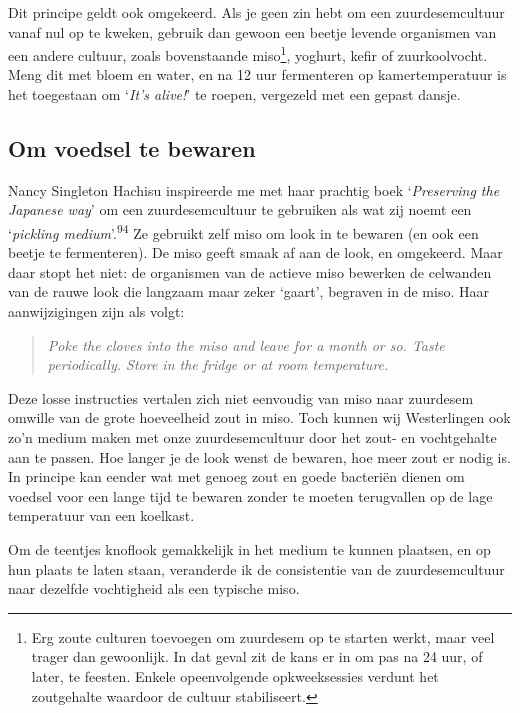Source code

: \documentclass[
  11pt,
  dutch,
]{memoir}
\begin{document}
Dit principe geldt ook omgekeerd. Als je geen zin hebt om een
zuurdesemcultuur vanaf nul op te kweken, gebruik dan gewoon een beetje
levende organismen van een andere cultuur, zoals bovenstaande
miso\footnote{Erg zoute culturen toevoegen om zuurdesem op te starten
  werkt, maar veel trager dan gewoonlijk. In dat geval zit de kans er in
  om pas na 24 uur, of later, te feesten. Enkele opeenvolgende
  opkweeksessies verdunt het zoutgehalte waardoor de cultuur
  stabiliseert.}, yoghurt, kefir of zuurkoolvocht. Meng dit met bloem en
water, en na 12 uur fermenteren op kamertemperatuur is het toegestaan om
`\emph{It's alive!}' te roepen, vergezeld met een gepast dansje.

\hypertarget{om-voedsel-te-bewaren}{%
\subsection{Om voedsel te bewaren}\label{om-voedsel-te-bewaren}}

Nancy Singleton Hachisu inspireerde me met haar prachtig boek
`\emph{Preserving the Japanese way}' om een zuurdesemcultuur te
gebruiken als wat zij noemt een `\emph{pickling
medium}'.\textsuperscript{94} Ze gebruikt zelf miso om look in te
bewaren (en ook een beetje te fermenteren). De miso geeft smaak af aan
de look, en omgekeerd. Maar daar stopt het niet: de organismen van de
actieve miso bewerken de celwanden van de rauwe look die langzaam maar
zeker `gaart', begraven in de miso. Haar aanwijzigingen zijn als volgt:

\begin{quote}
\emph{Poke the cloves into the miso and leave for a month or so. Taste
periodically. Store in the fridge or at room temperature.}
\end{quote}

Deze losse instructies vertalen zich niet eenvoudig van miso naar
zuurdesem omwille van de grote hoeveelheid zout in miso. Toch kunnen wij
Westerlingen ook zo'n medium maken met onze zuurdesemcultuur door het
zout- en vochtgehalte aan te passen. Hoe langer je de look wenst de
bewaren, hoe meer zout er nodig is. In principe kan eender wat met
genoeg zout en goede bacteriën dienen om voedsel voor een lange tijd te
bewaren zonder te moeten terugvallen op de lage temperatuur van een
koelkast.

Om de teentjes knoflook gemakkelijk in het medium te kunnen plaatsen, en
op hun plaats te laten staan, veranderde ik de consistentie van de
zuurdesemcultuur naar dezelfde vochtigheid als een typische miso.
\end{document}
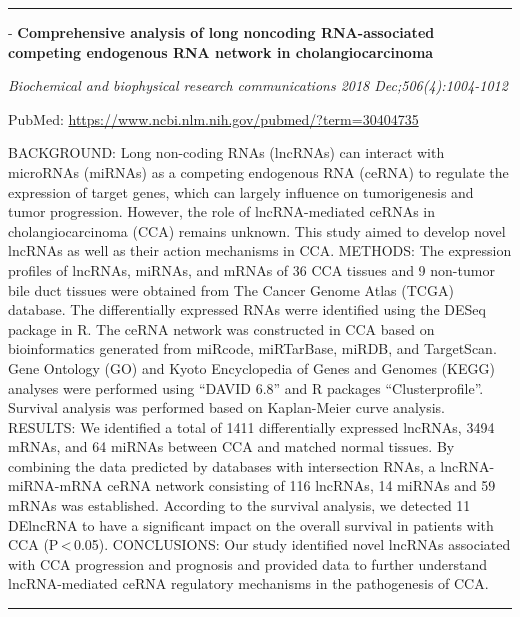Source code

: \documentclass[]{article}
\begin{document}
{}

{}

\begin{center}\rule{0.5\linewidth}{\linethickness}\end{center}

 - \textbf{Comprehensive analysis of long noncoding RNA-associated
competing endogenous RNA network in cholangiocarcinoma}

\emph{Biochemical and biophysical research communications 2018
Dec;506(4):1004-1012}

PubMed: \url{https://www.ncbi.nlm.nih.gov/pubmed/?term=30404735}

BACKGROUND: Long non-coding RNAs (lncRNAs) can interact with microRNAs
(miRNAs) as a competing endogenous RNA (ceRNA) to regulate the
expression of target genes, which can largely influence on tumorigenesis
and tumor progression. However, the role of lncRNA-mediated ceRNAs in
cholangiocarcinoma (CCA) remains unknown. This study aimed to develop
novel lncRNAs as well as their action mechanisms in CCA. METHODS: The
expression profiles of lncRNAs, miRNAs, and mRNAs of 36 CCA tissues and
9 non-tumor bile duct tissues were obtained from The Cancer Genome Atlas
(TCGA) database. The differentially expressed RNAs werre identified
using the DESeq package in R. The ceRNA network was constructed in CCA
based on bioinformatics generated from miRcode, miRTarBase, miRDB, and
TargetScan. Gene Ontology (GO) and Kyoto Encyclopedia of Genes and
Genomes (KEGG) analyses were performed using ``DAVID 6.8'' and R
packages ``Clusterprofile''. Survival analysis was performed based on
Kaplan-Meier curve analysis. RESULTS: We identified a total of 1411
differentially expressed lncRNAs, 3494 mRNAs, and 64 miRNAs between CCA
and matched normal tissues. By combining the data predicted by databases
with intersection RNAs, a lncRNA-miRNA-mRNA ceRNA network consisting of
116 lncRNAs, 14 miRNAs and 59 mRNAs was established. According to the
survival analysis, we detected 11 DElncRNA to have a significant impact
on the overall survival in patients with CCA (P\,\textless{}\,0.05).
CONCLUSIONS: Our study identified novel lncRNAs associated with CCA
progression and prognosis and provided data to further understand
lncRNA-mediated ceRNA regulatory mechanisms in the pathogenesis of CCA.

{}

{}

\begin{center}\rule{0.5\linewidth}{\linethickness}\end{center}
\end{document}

==

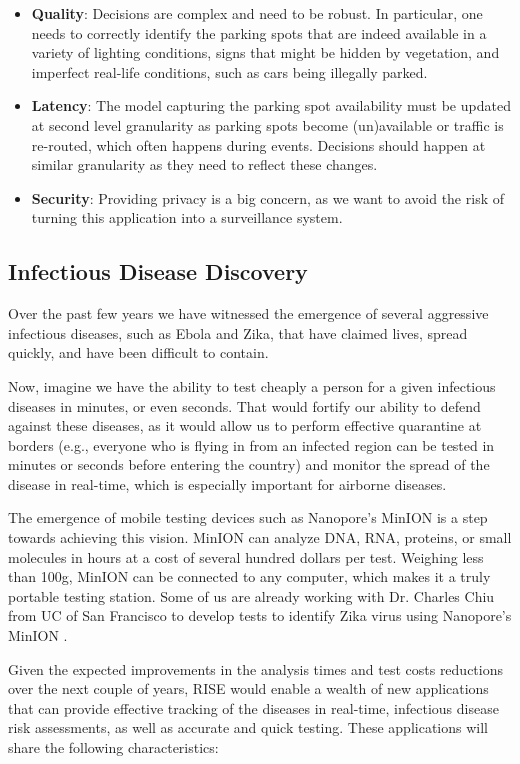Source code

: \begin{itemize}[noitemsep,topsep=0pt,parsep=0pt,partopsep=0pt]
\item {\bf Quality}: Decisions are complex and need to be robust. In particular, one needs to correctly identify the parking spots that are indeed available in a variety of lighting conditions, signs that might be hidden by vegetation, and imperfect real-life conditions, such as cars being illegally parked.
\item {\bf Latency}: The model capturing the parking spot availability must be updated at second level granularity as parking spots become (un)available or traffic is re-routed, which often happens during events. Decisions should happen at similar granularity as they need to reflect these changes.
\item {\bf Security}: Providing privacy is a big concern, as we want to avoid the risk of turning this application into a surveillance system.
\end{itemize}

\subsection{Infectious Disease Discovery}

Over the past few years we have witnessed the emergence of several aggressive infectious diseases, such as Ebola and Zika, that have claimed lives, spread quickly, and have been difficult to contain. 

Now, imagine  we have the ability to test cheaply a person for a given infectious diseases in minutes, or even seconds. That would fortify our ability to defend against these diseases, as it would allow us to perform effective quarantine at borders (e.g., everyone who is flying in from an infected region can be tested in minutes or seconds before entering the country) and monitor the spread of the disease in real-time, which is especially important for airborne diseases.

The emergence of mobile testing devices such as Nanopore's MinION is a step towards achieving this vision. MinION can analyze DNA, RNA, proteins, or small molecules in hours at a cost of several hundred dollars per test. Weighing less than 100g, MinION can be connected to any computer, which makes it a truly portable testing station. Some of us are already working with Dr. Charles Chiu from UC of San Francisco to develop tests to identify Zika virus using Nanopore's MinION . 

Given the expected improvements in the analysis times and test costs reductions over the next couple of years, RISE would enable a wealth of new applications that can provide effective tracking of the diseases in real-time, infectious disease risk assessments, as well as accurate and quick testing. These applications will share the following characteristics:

**WORK INSTRUCTIONS**: Looking at the data above, return every line from the one with "Dit principe geldt" down to the one with "op te starten", exactly and inclusively.

**ANSWER TO THE PROBLEM**:
Dit principe geldt ook omgekeerd. Als je geen zin hebt om een
zuurdesemcultuur vanaf nul op te kweken, gebruik dan gewoon een beetje
levende organismen van een andere cultuur, zoals bovenstaande
miso\footnote{Erg zoute culturen toevoegen om zuurdesem op te starten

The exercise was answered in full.